[[ Supplied records open ]]
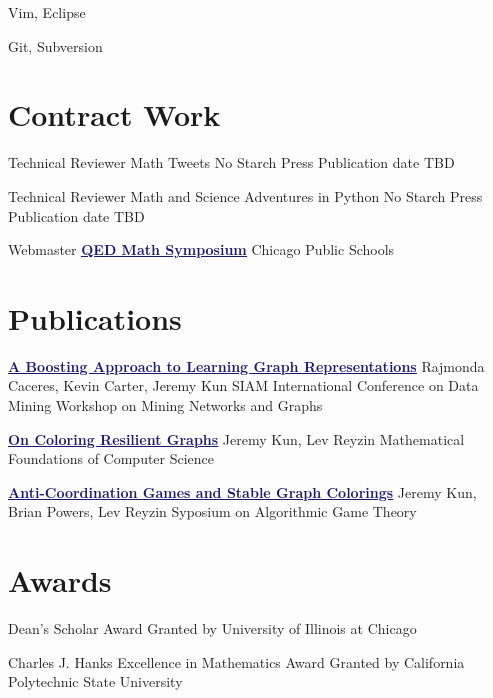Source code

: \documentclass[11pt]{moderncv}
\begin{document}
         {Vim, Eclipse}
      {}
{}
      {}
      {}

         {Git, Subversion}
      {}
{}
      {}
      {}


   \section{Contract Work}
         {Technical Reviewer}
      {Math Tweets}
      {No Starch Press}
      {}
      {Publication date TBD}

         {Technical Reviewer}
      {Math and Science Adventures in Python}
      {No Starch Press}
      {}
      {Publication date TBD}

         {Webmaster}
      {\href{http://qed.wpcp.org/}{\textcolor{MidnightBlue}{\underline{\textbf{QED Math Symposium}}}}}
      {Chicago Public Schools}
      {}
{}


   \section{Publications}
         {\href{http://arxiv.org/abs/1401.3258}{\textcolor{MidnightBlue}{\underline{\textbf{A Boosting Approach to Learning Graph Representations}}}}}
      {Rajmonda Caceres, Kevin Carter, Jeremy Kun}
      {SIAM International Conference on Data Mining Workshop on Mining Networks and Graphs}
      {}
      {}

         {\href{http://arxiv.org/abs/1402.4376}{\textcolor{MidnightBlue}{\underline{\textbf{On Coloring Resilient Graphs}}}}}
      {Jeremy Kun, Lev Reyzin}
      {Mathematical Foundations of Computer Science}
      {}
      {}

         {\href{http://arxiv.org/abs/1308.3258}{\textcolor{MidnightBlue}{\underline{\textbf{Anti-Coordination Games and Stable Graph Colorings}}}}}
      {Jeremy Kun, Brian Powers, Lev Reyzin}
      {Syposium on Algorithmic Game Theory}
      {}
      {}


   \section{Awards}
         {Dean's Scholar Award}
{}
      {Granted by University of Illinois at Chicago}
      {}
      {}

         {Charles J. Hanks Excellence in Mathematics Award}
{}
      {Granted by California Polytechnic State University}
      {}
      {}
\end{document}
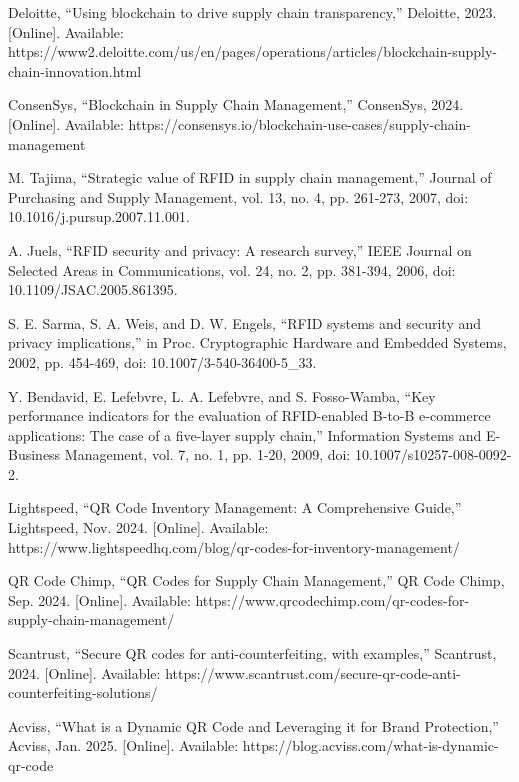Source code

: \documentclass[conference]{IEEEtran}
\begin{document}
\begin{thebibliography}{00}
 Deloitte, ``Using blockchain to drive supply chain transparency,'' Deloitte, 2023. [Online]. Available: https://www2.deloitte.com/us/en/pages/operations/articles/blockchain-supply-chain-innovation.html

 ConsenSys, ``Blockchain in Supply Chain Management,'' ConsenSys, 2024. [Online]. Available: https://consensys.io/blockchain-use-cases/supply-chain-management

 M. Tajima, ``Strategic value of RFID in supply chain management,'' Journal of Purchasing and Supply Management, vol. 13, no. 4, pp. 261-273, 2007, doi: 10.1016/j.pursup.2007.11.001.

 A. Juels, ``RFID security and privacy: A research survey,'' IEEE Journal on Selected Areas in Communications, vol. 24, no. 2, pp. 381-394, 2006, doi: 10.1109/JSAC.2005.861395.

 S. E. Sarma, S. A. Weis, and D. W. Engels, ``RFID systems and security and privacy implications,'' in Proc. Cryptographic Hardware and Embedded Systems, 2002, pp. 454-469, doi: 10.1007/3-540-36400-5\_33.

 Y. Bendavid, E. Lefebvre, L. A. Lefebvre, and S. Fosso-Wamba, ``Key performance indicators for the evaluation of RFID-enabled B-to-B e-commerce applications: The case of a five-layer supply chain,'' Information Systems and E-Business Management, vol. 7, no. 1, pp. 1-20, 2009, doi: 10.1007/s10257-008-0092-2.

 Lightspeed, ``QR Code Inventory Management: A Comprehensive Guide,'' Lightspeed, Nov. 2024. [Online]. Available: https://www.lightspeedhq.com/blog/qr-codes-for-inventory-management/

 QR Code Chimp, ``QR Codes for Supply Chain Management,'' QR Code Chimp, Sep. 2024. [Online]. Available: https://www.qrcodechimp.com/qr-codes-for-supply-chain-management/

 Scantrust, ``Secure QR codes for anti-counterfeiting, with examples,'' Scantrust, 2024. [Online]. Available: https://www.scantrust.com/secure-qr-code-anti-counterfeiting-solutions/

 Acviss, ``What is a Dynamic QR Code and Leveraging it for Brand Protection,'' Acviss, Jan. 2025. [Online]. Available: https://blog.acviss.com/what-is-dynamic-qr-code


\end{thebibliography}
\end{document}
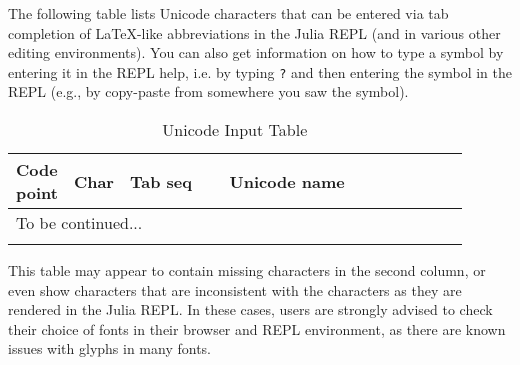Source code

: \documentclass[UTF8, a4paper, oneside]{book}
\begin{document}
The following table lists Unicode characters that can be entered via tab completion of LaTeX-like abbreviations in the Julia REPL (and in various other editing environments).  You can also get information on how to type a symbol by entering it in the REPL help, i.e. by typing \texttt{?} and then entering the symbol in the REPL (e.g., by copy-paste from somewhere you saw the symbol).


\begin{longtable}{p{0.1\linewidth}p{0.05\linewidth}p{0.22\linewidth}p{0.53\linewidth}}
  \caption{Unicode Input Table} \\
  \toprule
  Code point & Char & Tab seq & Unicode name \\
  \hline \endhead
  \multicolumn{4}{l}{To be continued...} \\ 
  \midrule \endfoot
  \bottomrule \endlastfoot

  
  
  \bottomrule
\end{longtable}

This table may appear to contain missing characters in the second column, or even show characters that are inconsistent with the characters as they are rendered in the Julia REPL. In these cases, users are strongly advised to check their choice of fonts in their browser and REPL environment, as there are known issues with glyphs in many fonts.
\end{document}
[[ Supplied records closed ]]
*Task brief*.
The entries above must be output exactly, with every image left out.

*Written solution*.
Source code

: \documentclass[11pt]{moderncv}
\begin{document}
         {Vim, Eclipse}
      {}
{}
      {}
      {}

         {Git, Subversion}
      {}
{}
      {}
      {}


   \section{Contract Work}
         {Technical Reviewer}
      {Math Tweets}
      {No Starch Press}
      {}
      {Publication date TBD}

         {Technical Reviewer}
      {Math and Science Adventures in Python}
      {No Starch Press}
      {}
      {Publication date TBD}

         {Webmaster}
      {\href{http://qed.wpcp.org/}{\textcolor{MidnightBlue}{\underline{\textbf{QED Math Symposium}}}}}
      {Chicago Public Schools}
      {}
{}


   \section{Publications}
         {\href{http://arxiv.org/abs/1401.3258}{\textcolor{MidnightBlue}{\underline{\textbf{A Boosting Approach to Learning Graph Representations}}}}}
      {Rajmonda Caceres, Kevin Carter, Jeremy Kun}
      {SIAM International Conference on Data Mining Workshop on Mining Networks and Graphs}
      {}
      {}

         {\href{http://arxiv.org/abs/1402.4376}{\textcolor{MidnightBlue}{\underline{\textbf{On Coloring Resilient Graphs}}}}}
      {Jeremy Kun, Lev Reyzin}
      {Mathematical Foundations of Computer Science}
      {}
      {}

         {\href{http://arxiv.org/abs/1308.3258}{\textcolor{MidnightBlue}{\underline{\textbf{Anti-Coordination Games and Stable Graph Colorings}}}}}
      {Jeremy Kun, Brian Powers, Lev Reyzin}
      {Syposium on Algorithmic Game Theory}
      {}
      {}


   \section{Awards}
         {Dean's Scholar Award}
{}
      {Granted by University of Illinois at Chicago}
      {}
      {}

         {Charles J. Hanks Excellence in Mathematics Award}
{}
      {Granted by California Polytechnic State University}
      {}
      {}
\end{document}
Source code

: \documentclass[conference]{IEEEtran}
\begin{document}
\begin{thebibliography}{00}
 Deloitte, ``Using blockchain to drive supply chain transparency,'' Deloitte, 2023. [Online]. Available: https://www2.deloitte.com/us/en/pages/operations/articles/blockchain-supply-chain-innovation.html

 ConsenSys, ``Blockchain in Supply Chain Management,'' ConsenSys, 2024. [Online]. Available: https://consensys.io/blockchain-use-cases/supply-chain-management

 M. Tajima, ``Strategic value of RFID in supply chain management,'' Journal of Purchasing and Supply Management, vol. 13, no. 4, pp. 261-273, 2007, doi: 10.1016/j.pursup.2007.11.001.

 A. Juels, ``RFID security and privacy: A research survey,'' IEEE Journal on Selected Areas in Communications, vol. 24, no. 2, pp. 381-394, 2006, doi: 10.1109/JSAC.2005.861395.

 S. E. Sarma, S. A. Weis, and D. W. Engels, ``RFID systems and security and privacy implications,'' in Proc. Cryptographic Hardware and Embedded Systems, 2002, pp. 454-469, doi: 10.1007/3-540-36400-5\_33.

 Y. Bendavid, E. Lefebvre, L. A. Lefebvre, and S. Fosso-Wamba, ``Key performance indicators for the evaluation of RFID-enabled B-to-B e-commerce applications: The case of a five-layer supply chain,'' Information Systems and E-Business Management, vol. 7, no. 1, pp. 1-20, 2009, doi: 10.1007/s10257-008-0092-2.

 Lightspeed, ``QR Code Inventory Management: A Comprehensive Guide,'' Lightspeed, Nov. 2024. [Online]. Available: https://www.lightspeedhq.com/blog/qr-codes-for-inventory-management/

 QR Code Chimp, ``QR Codes for Supply Chain Management,'' QR Code Chimp, Sep. 2024. [Online]. Available: https://www.qrcodechimp.com/qr-codes-for-supply-chain-management/

 Scantrust, ``Secure QR codes for anti-counterfeiting, with examples,'' Scantrust, 2024. [Online]. Available: https://www.scantrust.com/secure-qr-code-anti-counterfeiting-solutions/

 Acviss, ``What is a Dynamic QR Code and Leveraging it for Brand Protection,'' Acviss, Jan. 2025. [Online]. Available: https://blog.acviss.com/what-is-dynamic-qr-code


\end{thebibliography}
\end{document}
Source code

: \documentclass[UTF8, a4paper, oneside]{book}
\begin{document}
The following table lists Unicode characters that can be entered via tab completion of LaTeX-like abbreviations in the Julia REPL (and in various other editing environments).  You can also get information on how to type a symbol by entering it in the REPL help, i.e. by typing \texttt{?} and then entering the symbol in the REPL (e.g., by copy-paste from somewhere you saw the symbol).


\begin{longtable}{p{0.1\linewidth}p{0.05\linewidth}p{0.22\linewidth}p{0.53\linewidth}}
  \caption{Unicode Input Table} \\
  \toprule
  Code point & Char & Tab seq & Unicode name \\
  \hline \endhead
  \multicolumn{4}{l}{To be continued...} \\ 
  \midrule \endfoot
  \bottomrule \endlastfoot

  
  
  \bottomrule
\end{longtable}

This table may appear to contain missing characters in the second column, or even show characters that are inconsistent with the characters as they are rendered in the Julia REPL. In these cases, users are strongly advised to check their choice of fonts in their browser and REPL environment, as there are known issues with glyphs in many fonts.
\end{document}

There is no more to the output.